Dziś Polacy bazują na kalendarzu gregoriańskim, powstałym w starożytnym Rzymie. Znamy jednak wiele kultur rozpoczynających Nowy Rok później, niż 1 stycznia, które bazują na kalendarzach księżycowo-słonecznych jak żydowski czy chiński. W takich terminarzach święta są ruchome i wyznacza się je w zależności od pełni księżyca. Podobnie działał kalendarz Słowian, odmierzający czas wiosnami, latami oraz fazami, w jakich znajdował się Ziemski Satelita. Staropolskie żegnanie starego roku rozpoczynało się w grudniu, a kończyło wraz z powolnym nadejściem wiosny w marcu, kiedy wszystko zaczynało odradzać się do życia. Trudno nie zgodzić się z naszymi przodkami – zimowa energia stycznia nie służy spełnianiu noworocznych postanowień. O wiele łatwiej rozpocząć nowy rozdział gdy wokół czuć, że wszystko wybudza się ze snu.

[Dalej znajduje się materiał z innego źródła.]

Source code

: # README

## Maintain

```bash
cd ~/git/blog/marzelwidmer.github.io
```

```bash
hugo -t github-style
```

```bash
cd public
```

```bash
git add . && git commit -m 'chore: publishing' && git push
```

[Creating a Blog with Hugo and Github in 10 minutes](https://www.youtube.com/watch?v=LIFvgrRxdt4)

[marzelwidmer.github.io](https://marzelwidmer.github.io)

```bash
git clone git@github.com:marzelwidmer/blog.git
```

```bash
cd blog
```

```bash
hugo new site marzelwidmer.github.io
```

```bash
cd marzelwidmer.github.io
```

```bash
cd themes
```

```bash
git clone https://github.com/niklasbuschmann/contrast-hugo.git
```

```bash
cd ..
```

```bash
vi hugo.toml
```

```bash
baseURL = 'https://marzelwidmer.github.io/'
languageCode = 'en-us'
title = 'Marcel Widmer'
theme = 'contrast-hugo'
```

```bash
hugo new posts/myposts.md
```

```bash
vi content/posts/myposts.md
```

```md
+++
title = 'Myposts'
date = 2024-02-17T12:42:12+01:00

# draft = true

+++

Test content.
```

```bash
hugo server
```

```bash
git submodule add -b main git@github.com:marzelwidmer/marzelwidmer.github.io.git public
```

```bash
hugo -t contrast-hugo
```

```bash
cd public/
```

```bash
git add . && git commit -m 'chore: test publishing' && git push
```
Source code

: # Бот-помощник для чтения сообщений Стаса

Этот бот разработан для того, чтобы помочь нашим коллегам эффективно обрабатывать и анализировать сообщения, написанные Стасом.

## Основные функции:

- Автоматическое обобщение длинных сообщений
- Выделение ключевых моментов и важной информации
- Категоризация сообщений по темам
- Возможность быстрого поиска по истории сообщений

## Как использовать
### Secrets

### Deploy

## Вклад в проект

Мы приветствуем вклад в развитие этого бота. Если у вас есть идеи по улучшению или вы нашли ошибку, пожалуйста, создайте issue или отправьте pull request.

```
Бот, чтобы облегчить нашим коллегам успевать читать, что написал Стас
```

Słowiański Nowy Rok – czas na świętowanie

Kalendarz słowiański bazował na cyklach przyrody, Słońcu i Księżycu. Człowiek, który jest do nich dostrojony, lepiej przechodzi przez zmiany pór roku i rozumie zjawiska zachodzące wokół niego. Późna jesień wraz z zimą była traktowana jako okres wegetacji oraz czas świąt, by ponure, krótkie dni spędzać wspólnie z rodziną. Za to wiosna była zarezerwowana na przywitanie nowego roku. Z końcem stycznia nasi przodkowie zaczynali odprawiać gusła, które miały przywołać cieplejsze dni. Rytuały i zwyczaje noworoczne Słowian wykonywano dla zapewnienia sobie pomyślności, bogactwa oraz szczęścia na kolejne miesiące. Niektóre tradycje przetrwały stulecia – nadal praktykuje się je na polskich na wsiach.

Do dziś na znak „pożegnania się ze starym” i przyjścia wiosny rytualnie spala się lub topi Marzannę. Kukła ta symbolizuje słowiańską boginię zimy, która oznacza także obumierającą Ziemię. Kiedy Marzanna utopi się czy spłonie, świat na nowo odrodzi się do życia. Aż do jej ponownego przyjścia wraz z zimnymi, jesiennymi miesiącami.

Słowiański Nowy Rok – Szczodry Wieczór zamiast Sylwestra

Szczodry Wieczór to dla naszych przodków dzisiejszy Sylwester, jednak świętowany po staropolsku. Przypadał zazwyczaj na początek stycznia, ale nie oznaczał, że Nowy Rok rozpocznie się następnego dnia. Wtedy kolędnicy chodzili po wsiach i grali na instrumentach, śpiewając przy tym życzenia noworoczne, płatając figle oraz odprawiając teatrzyk. Każdy domownik, w którego chacie pojawiła się głośna trupa, płacił jedzeniem za to widowisko. Szczodry Wieczór celebrowano na głośno, by przepędzić stary rok „tam gdzie pieprz rośnie”. Gospodarze obsypywali się owsem na znak dobrych plonów, noszono też kożuchy na lewej stronie, żeby przywołać cieplejsze dni. Ucztowano przy suto zastawionym stole, a podczas kolacji należało pozostawić wolne nakrycie dla zmarłych przodków, którzy mogli zechcieć nas odwiedzić.

Słowiański Nowy Rok – wróżby i modły do wiosny

„Sylwester” Słowian nie miał stałej daty. Energię nowego roku przeczuwano już w grudniu, toteż celebracje zaczynały się w zimie i trwały aż do początku marca. Wierzono, że Nowy Rok oficjalnie rozpoczyna się wraz z przyjściem wiosny. Dzień 1 marca nazywano „Jaskółką”, bo w jego trakcie przywoływano ptaki do powrotu i zamawiano wiosenną pogodę. Z lotu jaskółki nasi przodkowie odczytywali prognozę pogody na najbliższe tygodnie. Odprawiali modły do bóstw wiosny o przyszły dobrobyt oraz rychłe nadejście słonecznych, ciepłych dni. Za to już 9 marca celebrowali Święto Matki Ziemi, czyli Słowiański Nowy Rok. Towarzyszyły temu wiosenne rytuały na urodzajne plony i szczęście dla rodziny. Z pogody tego dnia wróżono, jaka będzie prognoza na lato. Urodzajne plony decydowały o pomyślności całego roku, toteż nasi przodkowie śledzili naturę, by przewidzieć jej kolejny ktok.